[[ DATA SECTION open ]]
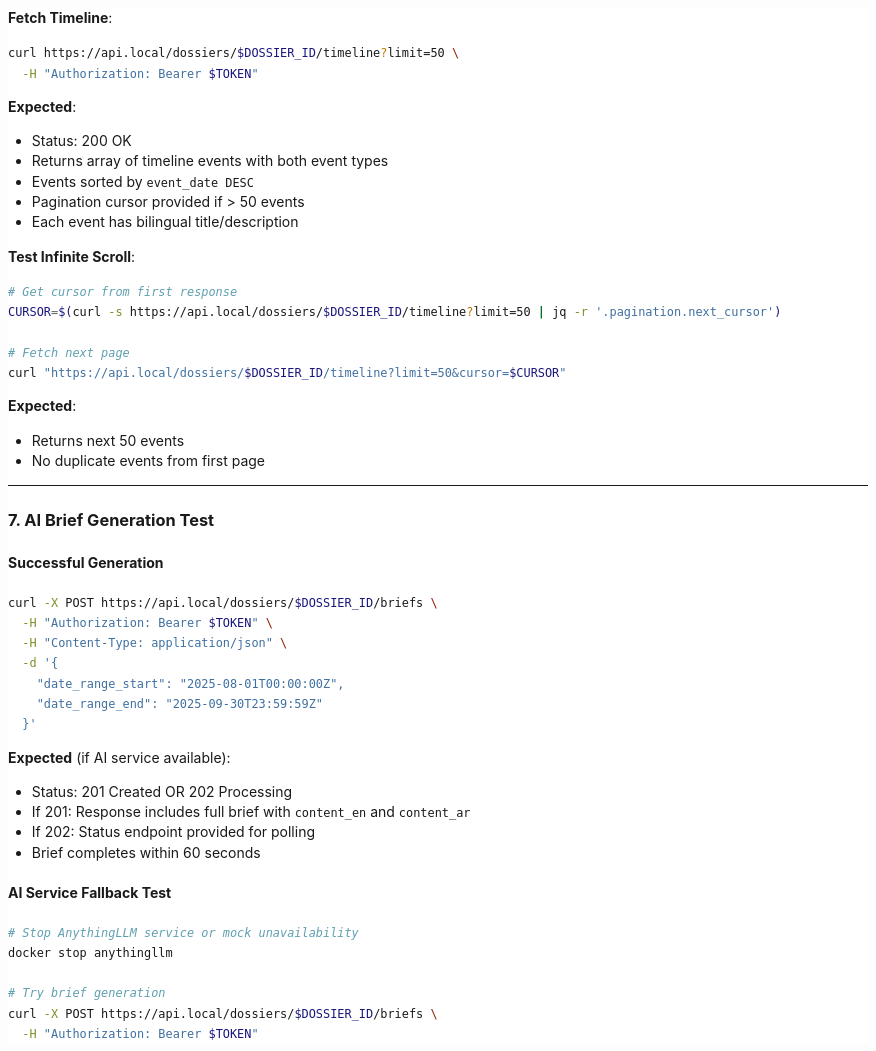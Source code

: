 **Fetch Timeline**:
```bash
curl https://api.local/dossiers/$DOSSIER_ID/timeline?limit=50 \
  -H "Authorization: Bearer $TOKEN"
```

**Expected**:
- Status: 200 OK
- Returns array of timeline events with both event types
- Events sorted by `event_date DESC`
- Pagination cursor provided if > 50 events
- Each event has bilingual title/description

**Test Infinite Scroll**:
```bash
# Get cursor from first response
CURSOR=$(curl -s https://api.local/dossiers/$DOSSIER_ID/timeline?limit=50 | jq -r '.pagination.next_cursor')

# Fetch next page
curl "https://api.local/dossiers/$DOSSIER_ID/timeline?limit=50&cursor=$CURSOR"
```

**Expected**:
- Returns next 50 events
- No duplicate events from first page

---

### 7. AI Brief Generation Test

#### Successful Generation
```bash
curl -X POST https://api.local/dossiers/$DOSSIER_ID/briefs \
  -H "Authorization: Bearer $TOKEN" \
  -H "Content-Type: application/json" \
  -d '{
    "date_range_start": "2025-08-01T00:00:00Z",
    "date_range_end": "2025-09-30T23:59:59Z"
  }'
```

**Expected** (if AI service available):
- Status: 201 Created OR 202 Processing
- If 201: Response includes full brief with `content_en` and `content_ar`
- If 202: Status endpoint provided for polling
- Brief completes within 60 seconds

#### AI Service Fallback Test
```bash
# Stop AnythingLLM service or mock unavailability
docker stop anythingllm

# Try brief generation
curl -X POST https://api.local/dossiers/$DOSSIER_ID/briefs \
  -H "Authorization: Bearer $TOKEN"
```

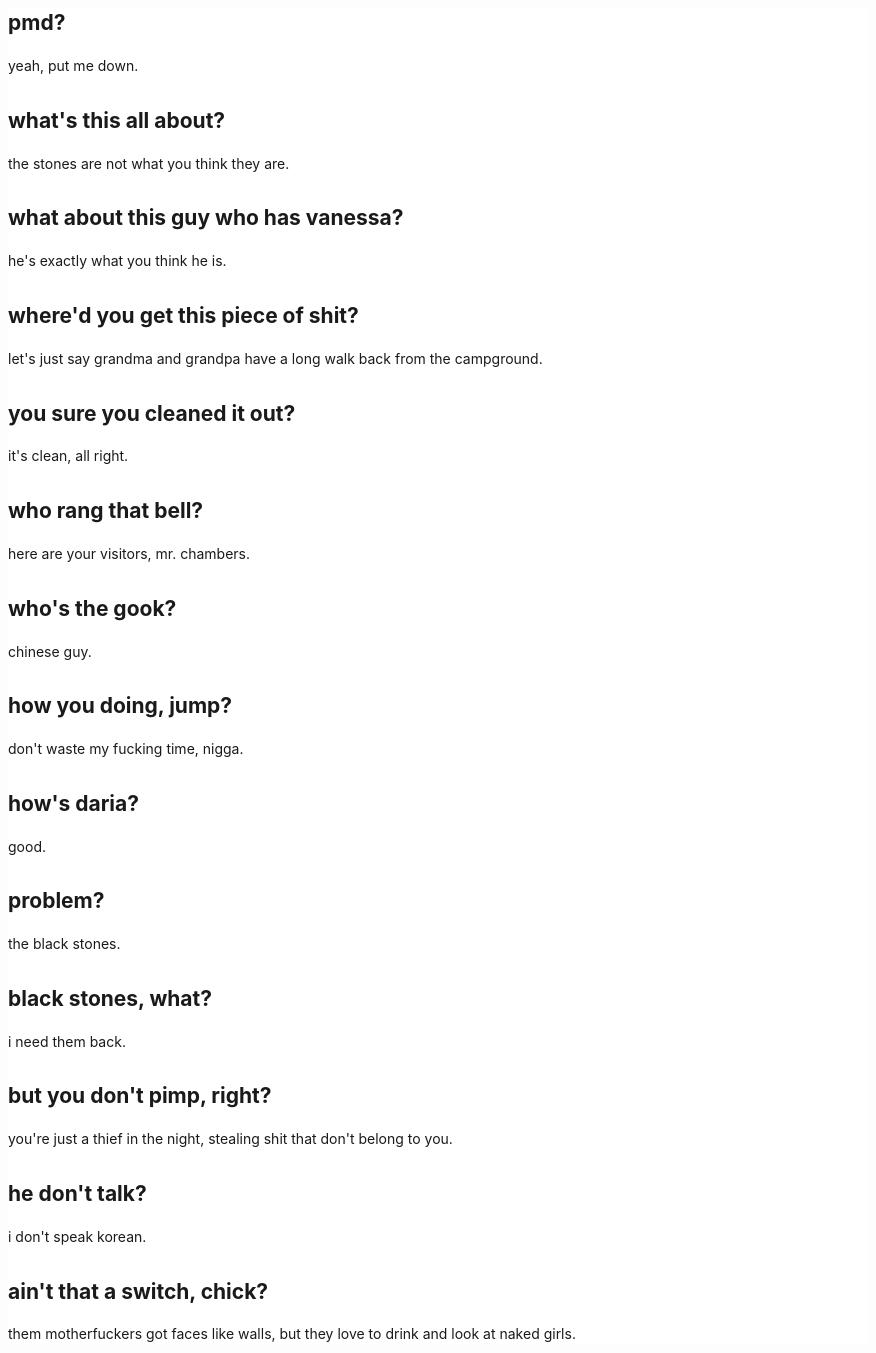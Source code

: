## pmd?
yeah, put me down.

## what's this all about?
the stones are not what you think they are.

## what about this guy who has vanessa?
he's exactly what you think he is.

## where'd you get this piece of shit?
let's just say grandma and grandpa have a long walk back from the campground.

## you sure you cleaned it out?
it's clean, all right.

## who rang that bell?
here are your visitors, mr. chambers.

## who's the gook?
chinese guy.

## how you doing, jump?
don't waste my fucking time, nigga.

## how's daria?
good.

## problem?
the black stones.

## black stones, what?
i need them back.

## but you don't pimp, right?
you're just a thief in the night, stealing shit that don't belong to you.

## he don't talk?
i don't speak korean.

## ain't that a switch, chick?
them motherfuckers got faces like walls, but they love to drink and look at naked girls.
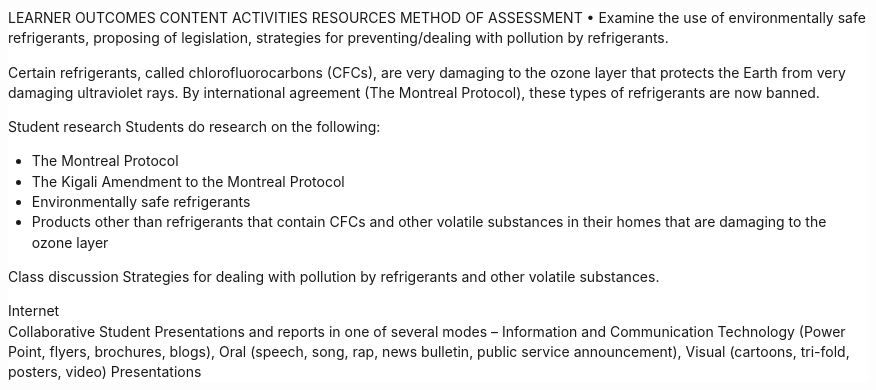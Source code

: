                                            
LEARNER OUTCOMES 
CONTENT 
ACTIVITIES 
RESOURCES 
METHOD OF ASSESSMENT 
• Examine the use of 
environmentally safe 
refrigerants, proposing of 
legislation, strategies for 
preventing/dealing with 
pollution by refrigerants.  
 
Certain refrigerants, called 
chlorofluorocarbons (CFCs), are very 
damaging to the ozone layer that protects 
the Earth from very damaging ultraviolet 
rays.  By international agreement (The 
Montreal Protocol), these types of 
refrigerants are now banned.  
 
 
Student research 
Students do research on the following: 
- The Montreal Protocol 
- The Kigali Amendment to the Montreal 
Protocol  
- Environmentally safe refrigerants 
- Products other than refrigerants that 
contain CFCs and other volatile 
substances in their homes that are 
damaging to the ozone layer 
 
 
Class discussion 
Strategies for dealing with pollution by 
refrigerants and other volatile 
substances. 
 
 
 
 
 
 
 
 
 
 
 
 
 
Internet  
Collaborative Student 
Presentations and reports in 
one of several modes – 
Information and Communication 
Technology (Power Point, flyers, 
brochures, blogs), Oral (speech, 
song, rap, news bulletin, public 
service announcement), Visual 
(cartoons, tri-fold, posters, video) 
Presentations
[[ DATA SECTION closed ]]
**ACTIVITY**
Pull every line containing the word "about" out of the material and copy it.

**ANSWER TO THIS TASK**
## what's this all about?
## what about this guy who has vanessa?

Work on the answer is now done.